▶ Task brief: Output all the entries word for word. Omit the pictures.

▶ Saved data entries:
□ □ □ □ □ □ □
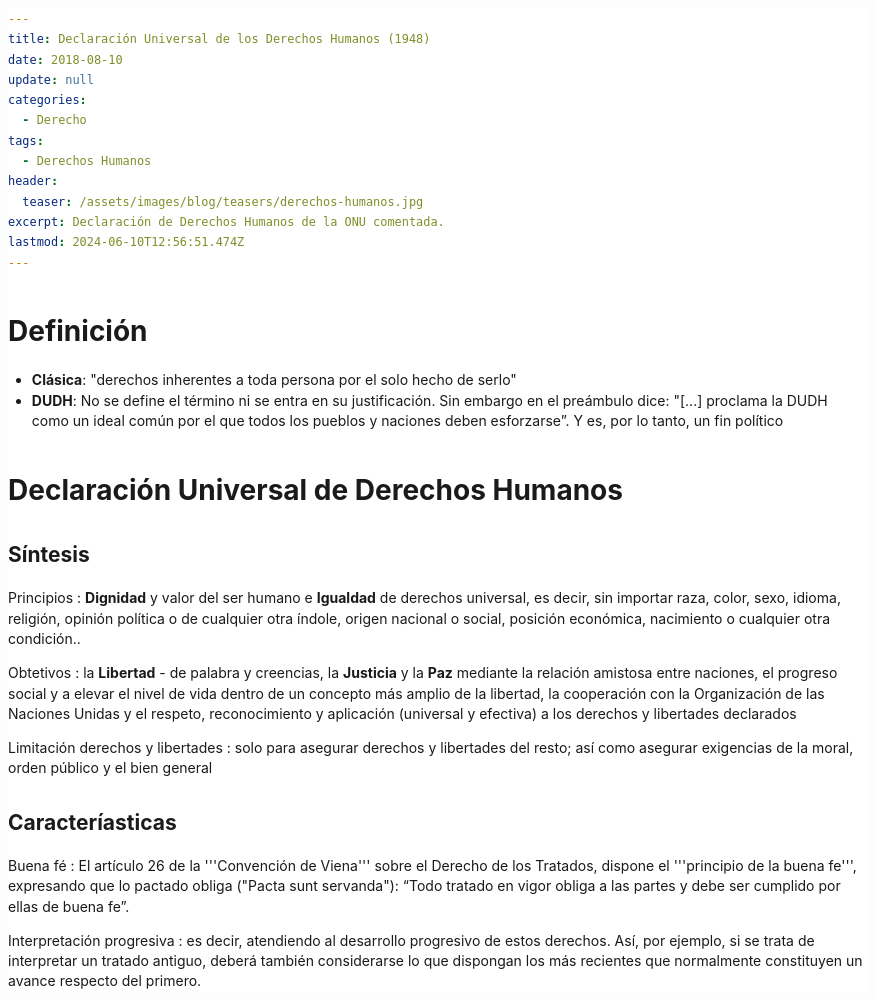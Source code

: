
 ```yaml
---
title: Declaración Universal de los Derechos Humanos (1948)
date: 2018-08-10
update: null
categories:
  - Derecho
tags:
  - Derechos Humanos
header:
  teaser: /assets/images/blog/teasers/derechos-humanos.jpg
excerpt: Declaración de Derechos Humanos de la ONU comentada.
lastmod: 2024-06-10T12:56:51.474Z
---
```


# Definición
* **Clásica**: "derechos inherentes a toda persona por el solo hecho de
serlo"
* **DUDH**: No se define el término ni se entra en su justificación. Sin embargo en el preámbulo dice: "[...] proclama la DUDH como un ideal común por el que todos los pueblos y naciones deben esforzarse”. Y es, por lo tanto, un fin político

# Declaración Universal de Derechos Humanos

## Síntesis
Principios 
: **Dignidad** y valor del ser humano e **Igualdad** de derechos universal, es decir, sin importar raza, color, sexo, idioma, religión, opinión política o de cualquier otra índole, origen nacional o social, posición económica, nacimiento o cualquier otra condición..

Obtetivos 
: la **Libertad** - de  palabra y creencias, la **Justicia** y la **Paz** mediante la relación amistosa entre naciones, el progreso social y a elevar el nivel de vida dentro de un concepto más amplio de la libertad, la cooperación con la Organización de las Naciones Unidas y el respeto, reconocimiento y aplicación (universal y efectiva) a los derechos y libertades declarados

Limitación derechos y libertades
: solo para asegurar derechos y libertades del resto; así como asegurar exigencias de la moral, orden público y el bien general

## Caracteríasticas
Buena fé
:  El artículo 26 de la '''Convención de Viena''' sobre el Derecho de los Tratados, dispone el '''principio de la buena fe''', expresando que lo pactado obliga ("Pacta sunt servanda"): “Todo tratado en vigor obliga a las partes y debe ser cumplido por ellas de buena fe”.

Interpretación progresiva
:  es decir,  atendiendo al desarrollo progresivo de estos derechos. Así, por ejemplo, si se trata de interpretar un tratado
antiguo, deberá también considerarse lo que dispongan los más recientes que normalmente constituyen un avance respecto del primero. 

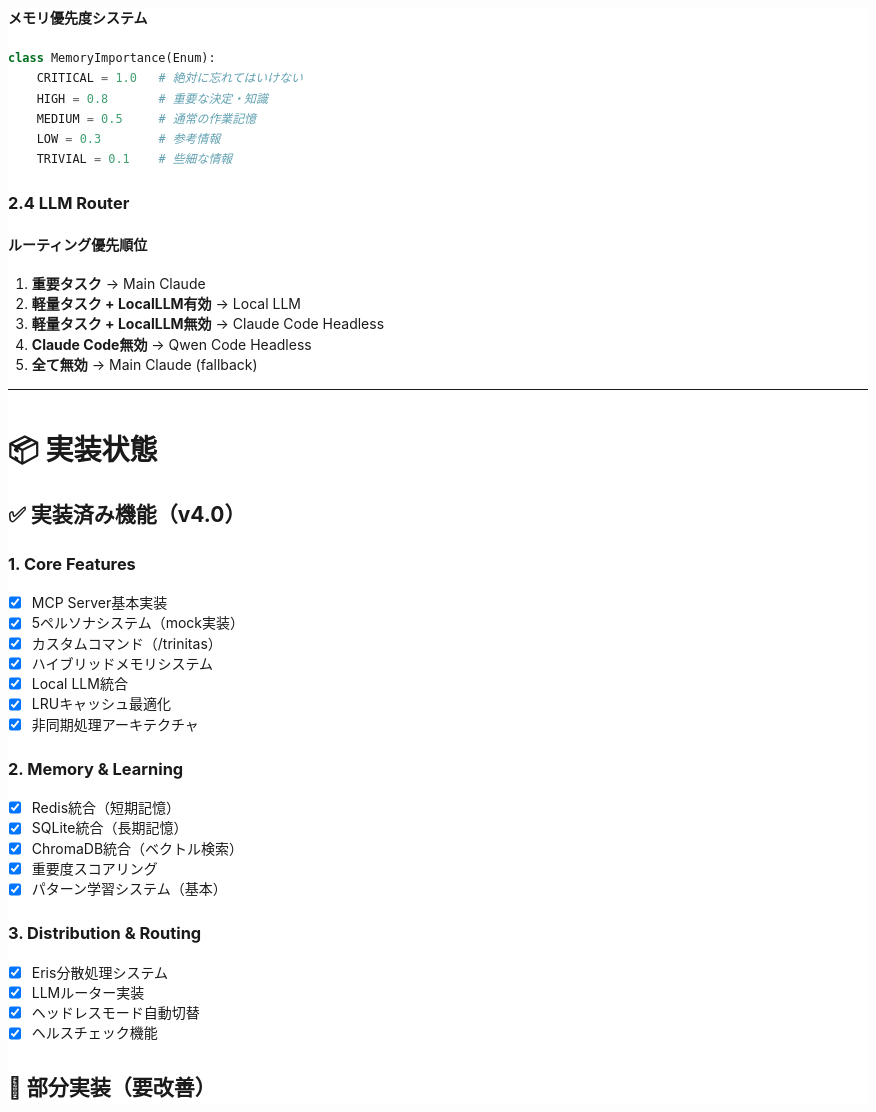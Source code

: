 #### メモリ優先度システム
```python
class MemoryImportance(Enum):
    CRITICAL = 1.0   # 絶対に忘れてはいけない
    HIGH = 0.8       # 重要な決定・知識
    MEDIUM = 0.5     # 通常の作業記憶
    LOW = 0.3        # 参考情報
    TRIVIAL = 0.1    # 些細な情報
```

### 2.4 LLM Router

#### ルーティング優先順位
1. **重要タスク** → Main Claude
2. **軽量タスク + LocalLLM有効** → Local LLM
3. **軽量タスク + LocalLLM無効** → Claude Code Headless
4. **Claude Code無効** → Qwen Code Headless
5. **全て無効** → Main Claude (fallback)

---

# 📦 実装状態

## ✅ 実装済み機能（v4.0）

### 1. Core Features
- [x] MCP Server基本実装
- [x] 5ペルソナシステム（mock実装）
- [x] カスタムコマンド（/trinitas）
- [x] ハイブリッドメモリシステム
- [x] Local LLM統合
- [x] LRUキャッシュ最適化
- [x] 非同期処理アーキテクチャ

### 2. Memory & Learning
- [x] Redis統合（短期記憶）
- [x] SQLite統合（長期記憶）
- [x] ChromaDB統合（ベクトル検索）
- [x] 重要度スコアリング
- [x] パターン学習システム（基本）

### 3. Distribution & Routing
- [x] Eris分散処理システム
- [x] LLMルーター実装
- [x] ヘッドレスモード自動切替
- [x] ヘルスチェック機能

## 🚧 部分実装（要改善）
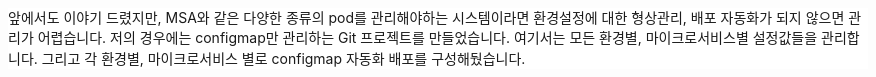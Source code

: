 

앞에서도 이야기 드렸지만, MSA와 같은 다양한 종류의 pod를 관리해야하는 시스템이라면 환경설정에 대한 형상관리, 배포 자동화가 되지 않으면 관리가 어렵습니다. 저의 경우에는 configmap만 관리하는 Git 프로젝트를 만들었습니다. 여기서는 모든 환경별, 마이크로서비스별 설정값들을 관리합니다. 그리고 각 환경별, 마이크로서비스 별로 configmap 자동화 배포를 구성해뒀습니다.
□ □ □ □ □ □ □
▶ Response:
Source code

:
 ```yaml
---
title: Declaración Universal de los Derechos Humanos (1948)
date: 2018-08-10
update: null
categories:
  - Derecho
tags:
  - Derechos Humanos
header:
  teaser: /assets/images/blog/teasers/derechos-humanos.jpg
excerpt: Declaración de Derechos Humanos de la ONU comentada.
lastmod: 2024-06-10T12:56:51.474Z
---
```


# Definición
* **Clásica**: "derechos inherentes a toda persona por el solo hecho de
serlo"
* **DUDH**: No se define el término ni se entra en su justificación. Sin embargo en el preámbulo dice: "[...] proclama la DUDH como un ideal común por el que todos los pueblos y naciones deben esforzarse”. Y es, por lo tanto, un fin político

# Declaración Universal de Derechos Humanos

## Síntesis
Principios 
: **Dignidad** y valor del ser humano e **Igualdad** de derechos universal, es decir, sin importar raza, color, sexo, idioma, religión, opinión política o de cualquier otra índole, origen nacional o social, posición económica, nacimiento o cualquier otra condición..

Obtetivos 
: la **Libertad** - de  palabra y creencias, la **Justicia** y la **Paz** mediante la relación amistosa entre naciones, el progreso social y a elevar el nivel de vida dentro de un concepto más amplio de la libertad, la cooperación con la Organización de las Naciones Unidas y el respeto, reconocimiento y aplicación (universal y efectiva) a los derechos y libertades declarados

Limitación derechos y libertades
: solo para asegurar derechos y libertades del resto; así como asegurar exigencias de la moral, orden público y el bien general

## Caracteríasticas
Buena fé
:  El artículo 26 de la '''Convención de Viena''' sobre el Derecho de los Tratados, dispone el '''principio de la buena fe''', expresando que lo pactado obliga ("Pacta sunt servanda"): “Todo tratado en vigor obliga a las partes y debe ser cumplido por ellas de buena fe”.

Interpretación progresiva
:  es decir,  atendiendo al desarrollo progresivo de estos derechos. Así, por ejemplo, si se trata de interpretar un tratado
antiguo, deberá también considerarse lo que dispongan los más recientes que normalmente constituyen un avance respecto del primero. 

Source code

: #### メモリ優先度システム
```python
class MemoryImportance(Enum):
    CRITICAL = 1.0   # 絶対に忘れてはいけない
    HIGH = 0.8       # 重要な決定・知識
    MEDIUM = 0.5     # 通常の作業記憶
    LOW = 0.3        # 参考情報
    TRIVIAL = 0.1    # 些細な情報
```

### 2.4 LLM Router

#### ルーティング優先順位
1. **重要タスク** → Main Claude
2. **軽量タスク + LocalLLM有効** → Local LLM
3. **軽量タスク + LocalLLM無効** → Claude Code Headless
4. **Claude Code無効** → Qwen Code Headless
5. **全て無効** → Main Claude (fallback)

---

# 📦 実装状態

## ✅ 実装済み機能（v4.0）

### 1. Core Features
- [x] MCP Server基本実装
- [x] 5ペルソナシステム（mock実装）
- [x] カスタムコマンド（/trinitas）
- [x] ハイブリッドメモリシステム
- [x] Local LLM統合
- [x] LRUキャッシュ最適化
- [x] 非同期処理アーキテクチャ

### 2. Memory & Learning
- [x] Redis統合（短期記憶）
- [x] SQLite統合（長期記憶）
- [x] ChromaDB統合（ベクトル検索）
- [x] 重要度スコアリング
- [x] パターン学習システム（基本）

### 3. Distribution & Routing
- [x] Eris分散処理システム
- [x] LLMルーター実装
- [x] ヘッドレスモード自動切替
- [x] ヘルスチェック機能

## 🚧 部分実装（要改善）
Source code

: 

앞에서도 이야기 드렸지만, MSA와 같은 다양한 종류의 pod를 관리해야하는 시스템이라면 환경설정에 대한 형상관리, 배포 자동화가 되지 않으면 관리가 어렵습니다. 저의 경우에는 configmap만 관리하는 Git 프로젝트를 만들었습니다. 여기서는 모든 환경별, 마이크로서비스별 설정값들을 관리합니다. 그리고 각 환경별, 마이크로서비스 별로 configmap 자동화 배포를 구성해뒀습니다.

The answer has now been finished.